Mas a nossa verdadeira história é aquela contada pelas cicatrizes que ficam voltadas para o lado de dentro. Se fosse possível fazer um exame de ressonância magnética ou tomografia computadorizada que mostrasse essas cicatrizes, saberíamos de verdade qual a matéria-prima de que somos feitos. Nosso cérebro, como o de qualquer pessoa que passou pelas intempéries que a vida impõe, é tomado por feridas, em carne viva ou devidamente cauterizadas, na forma de frustrações, perdas, remorsos e arrependimentos.

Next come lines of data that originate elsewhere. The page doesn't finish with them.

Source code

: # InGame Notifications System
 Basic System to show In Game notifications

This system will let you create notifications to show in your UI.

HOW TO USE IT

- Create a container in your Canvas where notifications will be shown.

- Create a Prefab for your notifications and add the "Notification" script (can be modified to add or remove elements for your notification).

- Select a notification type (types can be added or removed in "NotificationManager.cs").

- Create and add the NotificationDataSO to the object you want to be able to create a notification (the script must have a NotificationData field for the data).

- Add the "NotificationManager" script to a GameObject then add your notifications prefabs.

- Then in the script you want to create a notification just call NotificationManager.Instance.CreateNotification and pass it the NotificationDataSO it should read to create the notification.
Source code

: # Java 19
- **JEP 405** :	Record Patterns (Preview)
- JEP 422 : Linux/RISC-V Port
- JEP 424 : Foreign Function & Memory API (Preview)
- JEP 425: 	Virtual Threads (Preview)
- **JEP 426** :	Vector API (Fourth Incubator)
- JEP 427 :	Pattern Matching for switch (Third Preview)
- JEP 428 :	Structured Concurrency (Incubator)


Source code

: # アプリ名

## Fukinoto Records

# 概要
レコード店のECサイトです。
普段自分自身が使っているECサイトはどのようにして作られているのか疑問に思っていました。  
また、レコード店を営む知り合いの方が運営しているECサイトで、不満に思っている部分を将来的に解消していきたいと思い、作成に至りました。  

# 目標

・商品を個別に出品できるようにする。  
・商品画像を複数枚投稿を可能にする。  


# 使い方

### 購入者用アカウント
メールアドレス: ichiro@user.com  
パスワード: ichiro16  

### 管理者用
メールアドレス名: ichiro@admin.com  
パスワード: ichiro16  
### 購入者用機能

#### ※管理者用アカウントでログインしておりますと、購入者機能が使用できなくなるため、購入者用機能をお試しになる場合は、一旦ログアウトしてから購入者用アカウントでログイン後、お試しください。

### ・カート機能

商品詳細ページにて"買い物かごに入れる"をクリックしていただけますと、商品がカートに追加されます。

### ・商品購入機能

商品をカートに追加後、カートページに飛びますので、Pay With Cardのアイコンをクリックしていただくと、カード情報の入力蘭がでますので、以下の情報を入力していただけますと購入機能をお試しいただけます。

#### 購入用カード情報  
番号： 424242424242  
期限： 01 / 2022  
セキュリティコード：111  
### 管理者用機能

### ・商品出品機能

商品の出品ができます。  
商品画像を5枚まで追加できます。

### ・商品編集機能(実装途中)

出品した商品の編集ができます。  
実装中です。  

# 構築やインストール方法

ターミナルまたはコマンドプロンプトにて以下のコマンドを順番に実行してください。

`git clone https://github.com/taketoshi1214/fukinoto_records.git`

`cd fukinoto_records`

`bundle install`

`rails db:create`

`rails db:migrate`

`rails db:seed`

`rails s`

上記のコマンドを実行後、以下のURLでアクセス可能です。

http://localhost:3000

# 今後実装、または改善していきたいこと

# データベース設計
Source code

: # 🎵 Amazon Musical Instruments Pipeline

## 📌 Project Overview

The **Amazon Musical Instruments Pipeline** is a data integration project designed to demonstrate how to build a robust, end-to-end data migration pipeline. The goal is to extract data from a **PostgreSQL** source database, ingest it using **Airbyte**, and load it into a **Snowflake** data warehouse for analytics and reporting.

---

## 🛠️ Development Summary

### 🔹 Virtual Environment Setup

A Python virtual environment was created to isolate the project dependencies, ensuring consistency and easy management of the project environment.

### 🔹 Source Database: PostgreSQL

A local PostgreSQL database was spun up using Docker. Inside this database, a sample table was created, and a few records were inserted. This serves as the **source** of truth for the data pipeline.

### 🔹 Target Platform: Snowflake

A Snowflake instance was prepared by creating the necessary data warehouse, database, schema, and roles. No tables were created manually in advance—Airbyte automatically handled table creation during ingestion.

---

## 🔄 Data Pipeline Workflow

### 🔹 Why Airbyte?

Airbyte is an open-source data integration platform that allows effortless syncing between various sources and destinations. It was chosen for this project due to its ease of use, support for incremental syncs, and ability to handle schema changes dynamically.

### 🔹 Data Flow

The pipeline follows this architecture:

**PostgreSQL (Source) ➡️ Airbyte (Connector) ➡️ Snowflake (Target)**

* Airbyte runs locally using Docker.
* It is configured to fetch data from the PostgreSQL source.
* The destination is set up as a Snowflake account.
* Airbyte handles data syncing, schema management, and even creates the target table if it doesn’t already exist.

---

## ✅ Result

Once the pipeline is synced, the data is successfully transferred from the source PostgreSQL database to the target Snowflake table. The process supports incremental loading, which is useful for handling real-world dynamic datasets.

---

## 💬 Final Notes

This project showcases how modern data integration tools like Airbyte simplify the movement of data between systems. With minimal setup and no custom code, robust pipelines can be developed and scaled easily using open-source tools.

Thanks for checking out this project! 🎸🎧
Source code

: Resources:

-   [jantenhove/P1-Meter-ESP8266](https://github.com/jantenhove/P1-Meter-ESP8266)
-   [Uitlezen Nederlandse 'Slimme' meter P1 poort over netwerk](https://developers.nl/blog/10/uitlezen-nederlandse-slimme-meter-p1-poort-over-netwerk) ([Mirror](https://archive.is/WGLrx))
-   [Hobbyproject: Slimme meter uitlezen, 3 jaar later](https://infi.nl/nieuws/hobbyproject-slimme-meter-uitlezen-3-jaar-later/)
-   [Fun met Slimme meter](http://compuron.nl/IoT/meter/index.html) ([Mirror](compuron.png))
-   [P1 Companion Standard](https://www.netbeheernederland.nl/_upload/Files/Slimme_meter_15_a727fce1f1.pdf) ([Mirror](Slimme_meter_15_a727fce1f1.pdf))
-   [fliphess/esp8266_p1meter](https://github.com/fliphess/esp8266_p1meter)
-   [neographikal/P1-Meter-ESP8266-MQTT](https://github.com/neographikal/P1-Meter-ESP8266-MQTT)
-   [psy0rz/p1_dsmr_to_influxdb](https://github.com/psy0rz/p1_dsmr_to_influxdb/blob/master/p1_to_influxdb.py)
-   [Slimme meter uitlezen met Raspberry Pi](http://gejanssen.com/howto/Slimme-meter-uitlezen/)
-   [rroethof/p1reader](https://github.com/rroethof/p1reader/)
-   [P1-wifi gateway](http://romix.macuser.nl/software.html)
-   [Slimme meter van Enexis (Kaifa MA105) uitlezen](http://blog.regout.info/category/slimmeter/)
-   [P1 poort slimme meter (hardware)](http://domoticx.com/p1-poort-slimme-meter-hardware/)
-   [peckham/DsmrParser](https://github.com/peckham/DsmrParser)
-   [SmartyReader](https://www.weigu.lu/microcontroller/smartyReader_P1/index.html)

Algumas, provavelmente, estão lá desde que começamos a ser gente, ainda no útero. Outras regeneraram quase completamente, mas mesmo sua tenuidade deixa claro que elas existem e fazem parte do que somos. Há, ainda, aquelas que nos deixam em permanente alerta, como a perda particularmente dolorosa de alguém muito querido, equivalente talvez a marcas de dentes de tubarão numa perna dilacerada. Elas estão lá como um aviso silencioso: dizem que é preciso ter cuidado, que não dá para se jogar com tudo. Enfim, que o mundo costuma aplicar peças traiçoeiras.

Creio que não sairemos incólumes de tudo que estamos vivenciando neste 2020. Um ano que está sendo forjado em perplexidade, incompreensão, impotência e pesar. Anestesiados e exaustos, perdemos a percepção da passagem voraz do tempo, a fortaleza do afeto, a dor e a delícia de ser o que somos. O prazer prosaico de ir e vir, com ou sem rumo. De abandonar-se ao mar, flertar com o desconhecido ou com desconhecidos, respirar ar puro ou poluído sem medo e sem remorso.

O sentimento é um tanto vago, indefinido, como uma sombra ou um espasmo. Sabemos que as máscaras não vão deixar marcas duradouras em nossos rostos e nosso semblante voltará ao normal, assim como nossa vida cotidiana. Mas tenho receio de que, enquanto permanecemos paralisados em meio ao confinamento, assistindo diariamente a uma tragédia coletiva que também é nossa, cicatrizes estão sendo tatuadas nas nossas paredes internas. São como dragões, âncoras e caveiras disformes cravados em mucosas. E vão ficar lá por toda a vida.